As with any excellent art work, his art demonstrates a certain originality, and this originality is justified. To begin with, and most importantly, it is human, the base of any art hoping to be considered “fine art”. Along with this, Jay One takes advantage of and builds upon his long history as an accomplished and highly appreciated street artist. The graphic nature and inviting colors of his previous street work is put to the service of the portraits we see today, portraits being, by nature human. But the primary subject of his portraits, a reduced image of a black man’s visage—his exagerated colorful red lips juxtaposed with a surrounding portion of his chocolate brown face—go beyond this natural interest. These reduced images (picture Al Jolson) may be viewed as veritable icons in a black history, of which, Jay One naturally belongs: he is black of Guadalupian origin. If we are to refer to the example of Al Jolson in the long history that has helped to make this icon of Jay One so identifiable, one is reminded of Jolson’s blackface and singing style that were used as metaphors for Jewish and black suffering throughout history. Indeed, Jay One’s work is human. Furthermore, as much as this “trademark”, or icon, is being used by Jay One in his present work, it is not being used in gratuitous fashion, that is to say, strictly for marketing identification purposes. In the case of his paintings, that which they express, this trademark effect is simply effective. On the more technical side to this story, we are impressed by a fusion of painting styles: a structured style, with the graphical parts of the human face and other pictorial elements, fused together with a highly dynamic, abstract style. This fusion not only demonstrates a technical mastery of his art, painting, but is, again, naturally pleasing to the viewer.
JayOnePoolIntertubeNow for the real surprise. As I pointed out above, I was impressed by the quantity of the accomplished work in the exhibition, as well as its coherency, which demonstrated a definite self assurance of style and technique—what all artists strive for. But then, as I moved forward in the gallery, I discovered what I will now refer to as the partner exhibit. I was amazed to see that there was a second line and style of work by Jay One—of the opposing side to the spectrum as it were, one that complements the previous work that I have been speaking about above. In fact, the two styles reinforce one another. This partner work, figurative in style, is not original in and of itself but the reason for it being there in the exhibition is most original. But first, before unveiling the surprising originality in question, a word on what this second line of work looks like.
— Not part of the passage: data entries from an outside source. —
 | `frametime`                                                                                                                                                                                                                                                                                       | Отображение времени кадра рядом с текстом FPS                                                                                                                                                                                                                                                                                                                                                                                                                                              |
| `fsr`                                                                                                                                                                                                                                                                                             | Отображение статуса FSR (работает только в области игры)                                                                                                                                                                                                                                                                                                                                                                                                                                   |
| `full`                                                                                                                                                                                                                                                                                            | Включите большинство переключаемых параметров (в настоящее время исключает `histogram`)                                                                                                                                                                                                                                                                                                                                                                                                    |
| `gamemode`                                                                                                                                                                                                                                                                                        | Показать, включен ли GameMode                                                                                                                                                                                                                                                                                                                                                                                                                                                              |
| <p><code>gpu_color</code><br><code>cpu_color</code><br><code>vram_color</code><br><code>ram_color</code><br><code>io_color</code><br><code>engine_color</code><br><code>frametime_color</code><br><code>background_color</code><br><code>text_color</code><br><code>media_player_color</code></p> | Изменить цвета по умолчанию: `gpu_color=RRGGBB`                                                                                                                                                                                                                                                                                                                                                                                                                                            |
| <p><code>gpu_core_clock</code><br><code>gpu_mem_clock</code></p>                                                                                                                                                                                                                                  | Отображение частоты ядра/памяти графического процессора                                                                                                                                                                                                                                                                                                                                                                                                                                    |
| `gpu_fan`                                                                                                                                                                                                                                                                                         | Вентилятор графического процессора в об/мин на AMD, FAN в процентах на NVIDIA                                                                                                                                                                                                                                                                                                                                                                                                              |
It is a highly purified figurativism, which, by the way, retains a certain graphic quality, a graphic quality being a common denominator in Jay One’s work. The people, when featured in the paintings, represent, inasmuch as they are black, another similarity to the previous paintings, a continuity in terms of subject if you will. The colors as well, a striking palette of pastels in the typical Caribean spirit, share a resemblance—remain highly inviting. But these human figures and these human settings—their purified, stark figurativism—are now, in this line of work, of a most conservative nature. This is the world of the well-to-do black man, of luxury and leisure.
Now the surprise: The images described at the outset of this article express, and effectively so, the more modest world that many a man live in, particularly—I guess we must admit—the black man. Here the paintings are rougher, more rebellious in style, with more heart and soul—certainly so, by way of the particular iconic black visage that is portrayed. The second, or partner work, is beautiful as well, but now in a classic, or more vulgar sense—as you prefer.
The great surprise that I’ve been meaning to get to is this: how two highly different styles were used in the same exhibition, with such effectiveness, and with such purpose.
It effect, it is likely to bring a smile to your face, as I well noticed on others present at the exhibition. One person even cracked a laugh and shared with me the fact that only truly great work brings such wonderful feelings out in him.
I of course, spoke at length with Jay One, before and during the exhibition. There is nothing adolescently political in these works, nothing over emotionally militant here, nothing mean going on in the mind of Jay One. And it shows, beautifully so. A little hardship. A little dreaming. That’s life, according to Jay One.